But in the end, Madonna played nice in Nice. An apparently similar slideshow did accompany the same song it has in the past. But, as French media reported en masse in the wake of the anticipated concert, the swastika that once branded Marine Le Pen's face was replaced with a question mark. Headlines in France on Wednesday said the pop singer "avoided a clash," "calmed the polemic," "gave up," or even "gave in." The French press also lingered on the MDNA Tour's efforts to fill the venue, Charles Ehrmann Stadium in Nice, including reported mass ticket giveaways to local authorities. Since the start of the swastika controversy in June, the National Front similarly emphasized the singer's purported difficulty in selling out concerts on her latest tour.

The show in Nice was the last on the European segment of the MDNA Tour, during which the singer also managed to stir controversy by flashing a boob in Istanbul and showing her bum in Rome. She courted controversy in Edinburgh on July 21 by keeping prop guns in her stage show, shortly after a shooting spree in Aurora, Colo., left 12 dead, and despite reported requests from law enforcement for her to abstain from brandishing the toy weapons. Madonna spurned Russian authorities in Moscow by wearing a balaclava in support of punk rockers Pussy Riot and in St.
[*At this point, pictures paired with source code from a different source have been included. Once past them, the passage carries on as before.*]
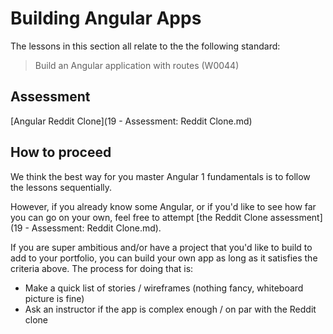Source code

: # Building Angular Apps

The lessons in this section all relate to the the following standard:

> Build an Angular application with routes (W0044)

## Assessment

[Angular Reddit Clone](19 - Assessment: Reddit Clone.md)

## How to proceed

We think the best way for you master Angular 1 fundamentals is to follow the lessons sequentially.

However, if you already know some Angular, or if you'd like to see how far you can go on your own, feel free to attempt [the Reddit Clone assessment](19 - Assessment: Reddit Clone.md).

If you are super ambitious and/or have a project that you'd like to build to add to your portfolio, you can build your own app as long as it satisfies the criteria above.  The process for doing that is:

- Make a quick list of stories / wireframes (nothing fancy, whiteboard picture is fine)
- Ask an instructor if the app is complex enough / on par with the Reddit clone
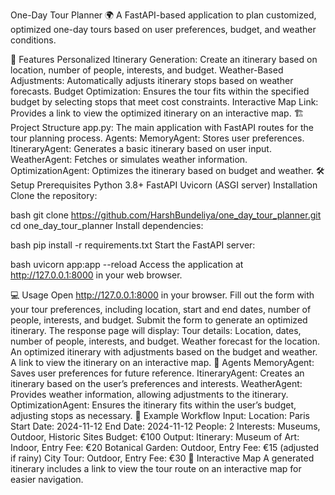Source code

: One-Day Tour Planner 🌍
A FastAPI-based application to plan customized, optimized one-day tours based on user preferences, budget, and weather conditions.

🚀 Features
Personalized Itinerary Generation: Create an itinerary based on location, number of people, interests, and budget.
Weather-Based Adjustments: Automatically adjusts itinerary stops based on weather forecasts.
Budget Optimization: Ensures the tour fits within the specified budget by selecting stops that meet cost constraints.
Interactive Map Link: Provides a link to view the optimized itinerary on an interactive map.
🏗️ Project Structure
app.py: The main application with FastAPI routes for the tour planning process.
Agents:
MemoryAgent: Stores user preferences.
ItineraryAgent: Generates a basic itinerary based on user input.
WeatherAgent: Fetches or simulates weather information.
OptimizationAgent: Optimizes the itinerary based on budget and weather.
🛠️ Setup
Prerequisites
Python 3.8+
FastAPI
Uvicorn (ASGI server)
Installation
Clone the repository:

bash
git clone https://github.com/HarshBundeliya/one_day_tour_planner.git
cd one_day_tour_planner
Install dependencies:

bash
pip install -r requirements.txt
Start the FastAPI server:

bash
uvicorn app:app --reload
Access the application at http://127.0.0.1:8000 in your web browser.

💻 Usage
Open http://127.0.0.1:8000 in your browser.
Fill out the form with your tour preferences, including location, start and end dates, number of people, interests, and budget.
Submit the form to generate an optimized itinerary.
The response page will display:
Tour details: Location, dates, number of people, interests, and budget.
Weather forecast for the location.
An optimized itinerary with adjustments based on the budget and weather.
A link to view the itinerary on an interactive map.
🧩 Agents
MemoryAgent: Saves user preferences for future reference.
ItineraryAgent: Creates an itinerary based on the user’s preferences and interests.
WeatherAgent: Provides weather information, allowing adjustments to the itinerary.
OptimizationAgent: Ensures the itinerary fits within the user’s budget, adjusting stops as necessary.
📄 Example Workflow
Input:
Location: Paris
Start Date: 2024-11-12
End Date: 2024-11-12
People: 2
Interests: Museums, Outdoor, Historic Sites
Budget: €100
Output:
Itinerary:
Museum of Art: Indoor, Entry Fee: €20
Botanical Garden: Outdoor, Entry Fee: €15 (adjusted if rainy)
City Tour: Outdoor, Entry Fee: €30
🔗 Interactive Map
A generated itinerary includes a link to view the tour route on an interactive map for easier navigation.
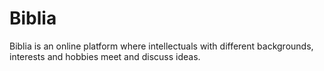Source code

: # Biblia

Biblia is an online platform where intellectuals with different backgrounds, interests and hobbies meet and discuss ideas.
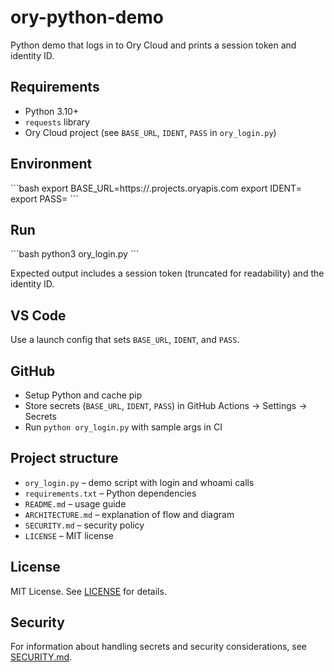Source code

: # ory-python-demo

Python demo that logs in to Ory Cloud and prints a session token and identity ID.

## Requirements
- Python 3.10+
- `requests` library
- Ory Cloud project (see `BASE_URL`, `IDENT`, `PASS` in `ory_login.py`)

## Environment

\`\`\`bash
export BASE_URL=https://<your-project-slug>.projects.oryapis.com
export IDENT=<your-identity-username>
export PASS=<your-password>
\`\`\`

## Run

\`\`\`bash
python3 ory_login.py
\`\`\`

Expected output includes a session token (truncated for readability) and the identity ID.

## VS Code
Use a launch config that sets `BASE_URL`, `IDENT`, and `PASS`.

## GitHub
- Setup Python and cache pip
- Store secrets (`BASE_URL`, `IDENT`, `PASS`) in GitHub Actions → Settings → Secrets
- Run `python ory_login.py` with sample args in CI

## Project structure
- `ory_login.py` – demo script with login and whoami calls
- `requirements.txt` – Python dependencies
- `README.md` – usage guide
- `ARCHITECTURE.md` – explanation of flow and diagram
- `SECURITY.md` – security policy
- `LICENSE` – MIT license

## License
MIT License. See [LICENSE](LICENSE) for details.

## Security
For information about handling secrets and security considerations, see [SECURITY.md](SECURITY.md).
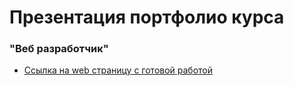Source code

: # Презентация портфолио курса
### "Веб разработчик"

* [Ссылка на web страницу с готовой работой](https://myasoedas.github.io/converting-to-a-flex-container/)

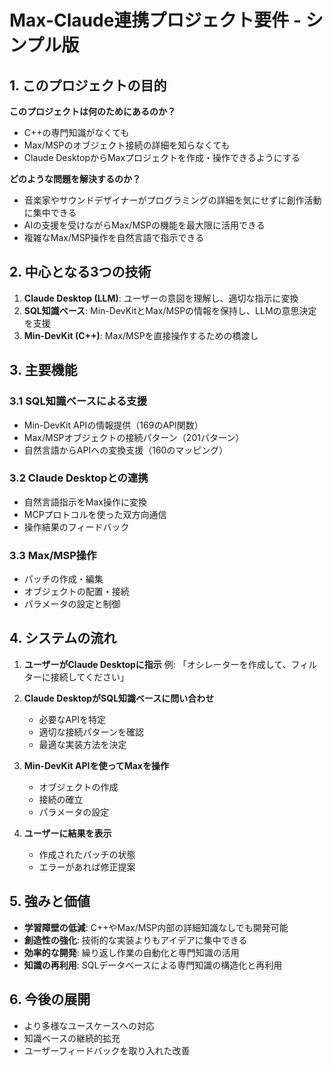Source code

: # Max-Claude連携プロジェクト要件 - シンプル版

## 1. このプロジェクトの目的

**このプロジェクトは何のためにあるのか？**
- C++の専門知識がなくても
- Max/MSPのオブジェクト接続の詳細を知らなくても
- Claude DesktopからMaxプロジェクトを作成・操作できるようにする

**どのような問題を解決するのか？**
- 音楽家やサウンドデザイナーがプログラミングの詳細を気にせずに創作活動に集中できる
- AIの支援を受けながらMax/MSPの機能を最大限に活用できる
- 複雑なMax/MSP操作を自然言語で指示できる

## 2. 中心となる3つの技術

1. **Claude Desktop (LLM)**: ユーザーの意図を理解し、適切な指示に変換
2. **SQL知識ベース**: Min-DevKitとMax/MSPの情報を保持し、LLMの意思決定を支援
3. **Min-DevKit (C++)**: Max/MSPを直接操作するための橋渡し

## 3. 主要機能

### 3.1 SQL知識ベースによる支援
- Min-DevKit APIの情報提供（169のAPI関数）
- Max/MSPオブジェクトの接続パターン（201パターン）
- 自然言語からAPIへの変換支援（160のマッピング）

### 3.2 Claude Desktopとの連携
- 自然言語指示をMax操作に変換
- MCPプロトコルを使った双方向通信
- 操作結果のフィードバック

### 3.3 Max/MSP操作
- パッチの作成・編集
- オブジェクトの配置・接続
- パラメータの設定と制御

## 4. システムの流れ

1. **ユーザーがClaude Desktopに指示**
   例: 「オシレーターを作成して、フィルターに接続してください」

2. **Claude DesktopがSQL知識ベースに問い合わせ**
   - 必要なAPIを特定
   - 適切な接続パターンを確認
   - 最適な実装方法を決定

3. **Min-DevKit APIを使ってMaxを操作**
   - オブジェクトの作成
   - 接続の確立
   - パラメータの設定

4. **ユーザーに結果を表示**
   - 作成されたパッチの状態
   - エラーがあれば修正提案

## 5. 強みと価値

- **学習障壁の低減**: C++やMax/MSP内部の詳細知識なしでも開発可能
- **創造性の強化**: 技術的な実装よりもアイデアに集中できる
- **効率的な開発**: 繰り返し作業の自動化と専門知識の活用
- **知識の再利用**: SQLデータベースによる専門知識の構造化と再利用

## 6. 今後の展開

- より多様なユースケースへの対応
- 知識ベースの継続的拡充
- ユーザーフィードバックを取り入れた改善
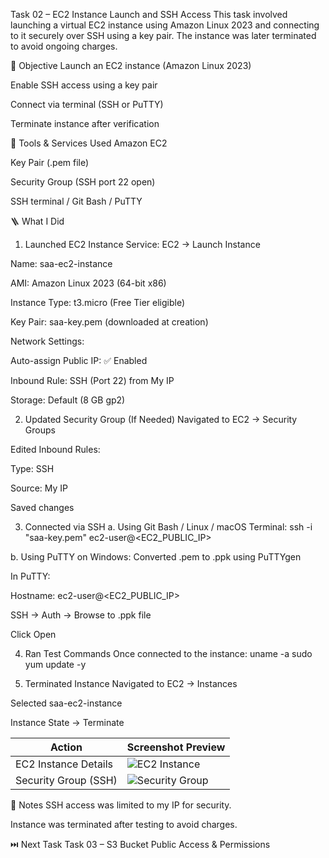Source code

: Task 02 – EC2 Instance Launch and SSH Access
This task involved launching a virtual EC2 instance using Amazon Linux 2023 and connecting to it securely over SSH using a key pair. The instance was later terminated to avoid ongoing charges.

🎯 Objective
Launch an EC2 instance (Amazon Linux 2023)

Enable SSH access using a key pair

Connect via terminal (SSH or PuTTY)

Terminate instance after verification

🧰 Tools & Services Used
Amazon EC2

Key Pair (.pem file)

Security Group (SSH port 22 open)

SSH terminal / Git Bash / PuTTY

🪜 What I Did
1. Launched EC2 Instance
Service: EC2 → Launch Instance

Name: saa-ec2-instance

AMI: Amazon Linux 2023 (64-bit x86)

Instance Type: t3.micro (Free Tier eligible)

Key Pair: saa-key.pem (downloaded at creation)

Network Settings:

Auto-assign Public IP: ✅ Enabled

Inbound Rule: SSH (Port 22) from My IP

Storage: Default (8 GB gp2)

2. Updated Security Group (If Needed)
Navigated to EC2 → Security Groups

Edited Inbound Rules:

Type: SSH

Source: My IP

Saved changes

3. Connected via SSH
a. Using Git Bash / Linux / macOS Terminal:
ssh -i "saa-key.pem" ec2-user@<EC2_PUBLIC_IP>

b. Using PuTTY on Windows:
Converted .pem to .ppk using PuTTYgen

In PuTTY:

Hostname: ec2-user@<EC2_PUBLIC_IP>

SSH → Auth → Browse to .ppk file

Click Open

4. Ran Test Commands
Once connected to the instance:
uname -a
sudo yum update -y

5. Terminated Instance
Navigated to EC2 → Instances

Selected saa-ec2-instance

Instance State → Terminate

| Action               | Screenshot Preview                      |
| -------------------- | --------------------------------------- |
| EC2 Instance Details | ![EC2 Instance](./screenshots/ec2.png)  |
| Security Group (SSH) | ![Security Group](./screenshots/sg.png) |

🔐 Notes
SSH access was limited to my IP for security.

Instance was terminated after testing to avoid charges.

⏭️ Next Task
Task 03 – S3 Bucket Public Access & Permissions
Petersburg by expressing love for the gay community, flouting a ban on "homosexual propaganda."

Earlier in August, rival pop monolith Elton John slammed Madonna, saying she looked like a "fucking fairground stripper." "She's such a nightmare," John told an interviewer on Australian TV. "Her career is over. Her tour has been a disaster, and it couldn't happen to a bigger cunt."